Re: [OMPI users] runtime performance tuning for Intel OMA interconnect

Cabral, Matias A Thu, 11 Aug 2016 15:39:09 -0700

Michael,

In general terms and assuming you are running all messages sizes in PIO Eager 
Mode, the communication is going to be affected by the CPU load. In other 
words, the bigger the message, the more CPU cycles to copy the buffer. 
Additionally, I have to say I’m not very certain how MPI_Send() will behave 
under the hood with temporary buffering.

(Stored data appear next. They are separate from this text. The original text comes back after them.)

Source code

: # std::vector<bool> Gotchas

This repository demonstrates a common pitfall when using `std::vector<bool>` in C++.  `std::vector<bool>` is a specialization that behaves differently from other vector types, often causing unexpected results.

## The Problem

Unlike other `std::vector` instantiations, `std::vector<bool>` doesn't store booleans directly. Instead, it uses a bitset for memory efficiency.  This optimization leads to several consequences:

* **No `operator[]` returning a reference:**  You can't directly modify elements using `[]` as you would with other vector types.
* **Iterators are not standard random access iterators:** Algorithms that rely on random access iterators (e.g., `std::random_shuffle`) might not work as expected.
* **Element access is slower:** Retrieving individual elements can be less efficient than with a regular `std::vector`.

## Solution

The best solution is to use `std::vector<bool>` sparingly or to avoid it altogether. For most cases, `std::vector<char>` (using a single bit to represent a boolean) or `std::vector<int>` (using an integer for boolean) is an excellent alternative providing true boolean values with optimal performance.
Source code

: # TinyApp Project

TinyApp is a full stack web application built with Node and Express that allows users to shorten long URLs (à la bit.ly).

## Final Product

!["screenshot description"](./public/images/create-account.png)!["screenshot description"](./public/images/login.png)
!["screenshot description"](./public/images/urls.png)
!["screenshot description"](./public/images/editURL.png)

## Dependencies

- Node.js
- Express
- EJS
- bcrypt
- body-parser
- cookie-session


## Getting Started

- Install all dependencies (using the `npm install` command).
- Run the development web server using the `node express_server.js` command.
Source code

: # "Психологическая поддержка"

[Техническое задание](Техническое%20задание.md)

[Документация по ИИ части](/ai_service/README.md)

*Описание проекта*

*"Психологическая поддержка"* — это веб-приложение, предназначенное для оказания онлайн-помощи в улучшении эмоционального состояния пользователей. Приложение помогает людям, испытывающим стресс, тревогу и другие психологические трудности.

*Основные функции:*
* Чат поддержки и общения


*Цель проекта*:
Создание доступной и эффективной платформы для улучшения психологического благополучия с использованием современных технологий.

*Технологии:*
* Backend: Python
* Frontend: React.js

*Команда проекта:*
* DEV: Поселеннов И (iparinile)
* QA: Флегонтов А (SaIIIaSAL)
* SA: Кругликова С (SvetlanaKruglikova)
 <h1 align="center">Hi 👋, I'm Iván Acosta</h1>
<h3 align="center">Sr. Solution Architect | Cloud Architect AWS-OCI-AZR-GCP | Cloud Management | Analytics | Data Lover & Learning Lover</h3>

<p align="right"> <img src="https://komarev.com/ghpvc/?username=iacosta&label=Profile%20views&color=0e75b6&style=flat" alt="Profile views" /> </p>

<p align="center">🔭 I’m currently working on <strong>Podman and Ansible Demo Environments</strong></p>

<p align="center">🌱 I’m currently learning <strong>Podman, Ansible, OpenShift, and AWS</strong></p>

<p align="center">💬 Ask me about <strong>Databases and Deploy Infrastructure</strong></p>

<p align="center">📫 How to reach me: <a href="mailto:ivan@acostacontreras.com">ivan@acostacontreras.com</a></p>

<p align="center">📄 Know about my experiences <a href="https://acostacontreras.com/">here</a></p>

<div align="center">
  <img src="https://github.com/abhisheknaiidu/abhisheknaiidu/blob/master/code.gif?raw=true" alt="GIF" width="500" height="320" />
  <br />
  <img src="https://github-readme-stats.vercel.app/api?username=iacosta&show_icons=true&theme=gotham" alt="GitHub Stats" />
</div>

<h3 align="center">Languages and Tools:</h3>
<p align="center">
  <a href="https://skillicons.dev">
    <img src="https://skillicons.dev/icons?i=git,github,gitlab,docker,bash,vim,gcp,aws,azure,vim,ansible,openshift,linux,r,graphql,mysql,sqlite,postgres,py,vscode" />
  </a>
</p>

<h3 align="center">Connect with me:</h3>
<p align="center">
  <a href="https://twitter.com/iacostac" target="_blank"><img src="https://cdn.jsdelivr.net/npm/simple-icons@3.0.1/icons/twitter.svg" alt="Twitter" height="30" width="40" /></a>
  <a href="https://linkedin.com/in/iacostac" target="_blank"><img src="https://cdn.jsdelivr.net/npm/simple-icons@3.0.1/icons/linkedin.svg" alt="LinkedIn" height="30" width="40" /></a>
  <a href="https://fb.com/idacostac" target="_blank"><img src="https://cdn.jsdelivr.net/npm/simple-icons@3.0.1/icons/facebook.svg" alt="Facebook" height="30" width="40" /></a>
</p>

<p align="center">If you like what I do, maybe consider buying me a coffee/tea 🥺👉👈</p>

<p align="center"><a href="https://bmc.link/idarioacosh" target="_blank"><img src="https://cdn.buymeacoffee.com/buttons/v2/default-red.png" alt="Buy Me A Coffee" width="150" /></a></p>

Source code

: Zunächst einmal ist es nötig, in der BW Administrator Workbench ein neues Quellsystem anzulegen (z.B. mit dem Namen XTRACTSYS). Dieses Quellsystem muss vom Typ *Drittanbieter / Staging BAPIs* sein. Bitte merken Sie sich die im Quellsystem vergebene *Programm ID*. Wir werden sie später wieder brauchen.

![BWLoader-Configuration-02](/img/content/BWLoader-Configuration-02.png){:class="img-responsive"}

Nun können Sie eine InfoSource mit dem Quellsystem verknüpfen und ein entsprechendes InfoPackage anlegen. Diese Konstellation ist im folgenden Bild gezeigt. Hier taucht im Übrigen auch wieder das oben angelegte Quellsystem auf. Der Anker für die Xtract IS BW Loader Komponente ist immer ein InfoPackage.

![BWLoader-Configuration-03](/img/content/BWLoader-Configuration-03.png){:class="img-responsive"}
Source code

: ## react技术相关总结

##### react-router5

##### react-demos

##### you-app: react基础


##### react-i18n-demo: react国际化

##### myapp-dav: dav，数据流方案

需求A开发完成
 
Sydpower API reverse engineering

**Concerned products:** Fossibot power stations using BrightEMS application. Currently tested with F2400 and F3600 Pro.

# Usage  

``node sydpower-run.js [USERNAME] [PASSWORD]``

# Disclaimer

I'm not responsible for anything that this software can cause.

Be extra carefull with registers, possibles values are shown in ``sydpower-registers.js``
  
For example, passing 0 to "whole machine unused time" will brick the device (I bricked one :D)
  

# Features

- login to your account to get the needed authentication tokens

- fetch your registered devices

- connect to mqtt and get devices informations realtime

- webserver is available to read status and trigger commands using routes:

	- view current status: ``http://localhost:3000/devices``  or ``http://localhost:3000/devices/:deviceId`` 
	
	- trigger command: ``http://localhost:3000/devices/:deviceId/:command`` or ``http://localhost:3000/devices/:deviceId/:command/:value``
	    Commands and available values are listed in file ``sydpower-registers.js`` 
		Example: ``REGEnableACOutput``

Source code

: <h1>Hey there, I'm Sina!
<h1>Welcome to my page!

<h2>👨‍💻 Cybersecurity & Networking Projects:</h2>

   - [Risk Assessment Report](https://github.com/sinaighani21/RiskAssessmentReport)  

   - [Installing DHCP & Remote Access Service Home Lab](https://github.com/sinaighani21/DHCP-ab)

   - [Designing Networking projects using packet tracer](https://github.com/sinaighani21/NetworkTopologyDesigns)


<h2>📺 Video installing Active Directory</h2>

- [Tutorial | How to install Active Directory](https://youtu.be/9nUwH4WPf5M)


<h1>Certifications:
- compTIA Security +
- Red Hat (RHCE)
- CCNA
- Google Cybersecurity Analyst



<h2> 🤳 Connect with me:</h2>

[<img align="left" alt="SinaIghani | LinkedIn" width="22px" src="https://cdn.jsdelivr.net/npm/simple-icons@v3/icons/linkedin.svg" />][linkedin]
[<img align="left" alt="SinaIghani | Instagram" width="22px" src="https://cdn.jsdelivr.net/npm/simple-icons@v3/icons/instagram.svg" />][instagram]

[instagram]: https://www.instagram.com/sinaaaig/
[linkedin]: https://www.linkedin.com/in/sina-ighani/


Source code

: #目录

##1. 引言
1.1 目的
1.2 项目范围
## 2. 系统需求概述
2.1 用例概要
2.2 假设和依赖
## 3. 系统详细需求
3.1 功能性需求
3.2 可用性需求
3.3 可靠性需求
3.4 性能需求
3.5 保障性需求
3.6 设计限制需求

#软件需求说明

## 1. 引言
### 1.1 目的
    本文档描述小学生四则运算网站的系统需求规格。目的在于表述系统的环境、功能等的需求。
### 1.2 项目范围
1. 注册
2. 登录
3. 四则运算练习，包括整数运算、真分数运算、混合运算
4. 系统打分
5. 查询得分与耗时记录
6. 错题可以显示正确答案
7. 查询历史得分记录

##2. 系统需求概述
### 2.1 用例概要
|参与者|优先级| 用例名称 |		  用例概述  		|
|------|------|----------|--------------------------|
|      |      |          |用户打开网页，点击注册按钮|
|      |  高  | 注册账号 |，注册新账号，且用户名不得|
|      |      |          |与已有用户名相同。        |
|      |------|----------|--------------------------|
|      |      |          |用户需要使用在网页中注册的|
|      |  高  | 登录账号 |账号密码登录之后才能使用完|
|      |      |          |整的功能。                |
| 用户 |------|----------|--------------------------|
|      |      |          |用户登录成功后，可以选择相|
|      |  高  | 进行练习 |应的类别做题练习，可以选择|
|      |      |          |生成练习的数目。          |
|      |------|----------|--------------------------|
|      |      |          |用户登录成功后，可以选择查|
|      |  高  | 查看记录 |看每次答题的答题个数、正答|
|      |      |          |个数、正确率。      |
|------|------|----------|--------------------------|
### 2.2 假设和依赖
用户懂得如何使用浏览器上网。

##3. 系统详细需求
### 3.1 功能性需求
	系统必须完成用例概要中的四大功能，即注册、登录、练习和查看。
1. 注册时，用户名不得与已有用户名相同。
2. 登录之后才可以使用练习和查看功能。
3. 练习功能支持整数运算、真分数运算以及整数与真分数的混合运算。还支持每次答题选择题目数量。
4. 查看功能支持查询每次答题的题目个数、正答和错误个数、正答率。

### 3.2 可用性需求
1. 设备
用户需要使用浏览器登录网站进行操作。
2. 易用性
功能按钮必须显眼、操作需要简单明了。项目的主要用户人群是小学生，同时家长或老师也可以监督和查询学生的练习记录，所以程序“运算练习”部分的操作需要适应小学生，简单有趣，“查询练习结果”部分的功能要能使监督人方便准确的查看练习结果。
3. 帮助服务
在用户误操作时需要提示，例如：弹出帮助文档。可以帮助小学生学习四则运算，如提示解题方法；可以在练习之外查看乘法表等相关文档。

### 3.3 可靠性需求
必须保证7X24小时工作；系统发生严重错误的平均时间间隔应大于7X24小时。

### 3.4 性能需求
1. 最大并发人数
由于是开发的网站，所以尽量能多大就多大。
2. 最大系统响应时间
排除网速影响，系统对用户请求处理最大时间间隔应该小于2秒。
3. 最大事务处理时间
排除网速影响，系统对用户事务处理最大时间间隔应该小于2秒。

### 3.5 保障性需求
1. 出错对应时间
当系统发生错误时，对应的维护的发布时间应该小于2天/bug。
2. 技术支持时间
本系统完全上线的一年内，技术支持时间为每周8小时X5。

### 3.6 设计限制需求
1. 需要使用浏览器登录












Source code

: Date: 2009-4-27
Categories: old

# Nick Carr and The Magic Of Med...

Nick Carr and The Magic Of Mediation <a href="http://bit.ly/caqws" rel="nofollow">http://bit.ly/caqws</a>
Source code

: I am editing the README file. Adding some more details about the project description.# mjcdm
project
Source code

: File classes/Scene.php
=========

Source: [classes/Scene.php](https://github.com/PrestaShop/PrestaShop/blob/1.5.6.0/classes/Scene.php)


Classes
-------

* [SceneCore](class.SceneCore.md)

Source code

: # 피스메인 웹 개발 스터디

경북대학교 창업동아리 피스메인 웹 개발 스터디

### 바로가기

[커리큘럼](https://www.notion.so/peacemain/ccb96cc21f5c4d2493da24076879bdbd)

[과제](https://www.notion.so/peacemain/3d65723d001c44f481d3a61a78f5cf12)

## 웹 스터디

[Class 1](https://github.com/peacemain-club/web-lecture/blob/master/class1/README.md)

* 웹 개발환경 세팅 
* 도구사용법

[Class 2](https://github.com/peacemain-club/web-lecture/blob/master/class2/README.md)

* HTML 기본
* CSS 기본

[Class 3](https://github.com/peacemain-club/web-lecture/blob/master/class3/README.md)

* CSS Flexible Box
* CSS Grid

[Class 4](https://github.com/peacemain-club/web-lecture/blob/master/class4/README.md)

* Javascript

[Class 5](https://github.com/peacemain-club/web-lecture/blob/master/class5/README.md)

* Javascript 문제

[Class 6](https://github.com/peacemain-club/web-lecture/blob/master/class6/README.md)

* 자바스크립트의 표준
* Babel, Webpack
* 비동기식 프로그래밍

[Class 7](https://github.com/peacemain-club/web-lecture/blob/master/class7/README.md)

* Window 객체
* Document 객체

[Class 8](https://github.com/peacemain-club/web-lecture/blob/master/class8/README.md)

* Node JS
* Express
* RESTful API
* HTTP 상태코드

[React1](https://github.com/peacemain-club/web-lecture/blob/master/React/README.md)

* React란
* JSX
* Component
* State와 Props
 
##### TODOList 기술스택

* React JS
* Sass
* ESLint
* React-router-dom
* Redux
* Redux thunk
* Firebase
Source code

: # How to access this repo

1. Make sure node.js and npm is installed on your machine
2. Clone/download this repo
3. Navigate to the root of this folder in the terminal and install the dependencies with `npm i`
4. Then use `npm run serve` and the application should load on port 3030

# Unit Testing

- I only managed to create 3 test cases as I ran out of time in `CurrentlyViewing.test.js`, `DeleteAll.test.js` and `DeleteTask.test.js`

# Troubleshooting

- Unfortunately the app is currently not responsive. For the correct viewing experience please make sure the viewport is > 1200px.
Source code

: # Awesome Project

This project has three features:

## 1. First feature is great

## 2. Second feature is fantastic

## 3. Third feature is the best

I think a more predicable behavior 
would be seen with MPI_Ssend().  Now, if you really don’t want to see the 
sender affected by the receiver load, you need to move to non-blocking calls 
MPI_Isend().

_MAC

From: users [mailto:users-boun...@lists.open-mpi.org] On Behalf Of Xiaolong Cui
Sent: Thursday, August 11, 2016 2:13 PM
To: Open MPI Users <users@lists.open-mpi.org>
Subject: Re: [OMPI users] runtime performance tuning for Intel OMA interconnect

Sorry, forgot the attachments.

On Thu, Aug 11, 2016 at 5:06 PM, Xiaolong Cui 
<sunshine...@gmail.com<mailto:sunshine...@gmail.com>> wrote:
Thanks! I tried it, but it didn't solve my problem. Maybe the reason is not 
eager/rndv.

The reason why I want to always use eager mode is that I want to avoid a sender 
being slowed down by an unready receiver. I can prevent a sender from slowing 
down by always using eager mode on InfiniBand, just like your approach, but I 
cannot repeat this on OPA. Based on the experiments below, it seems to me that 
a sender will be delayed to some extent due to reasons other than eager/rndv.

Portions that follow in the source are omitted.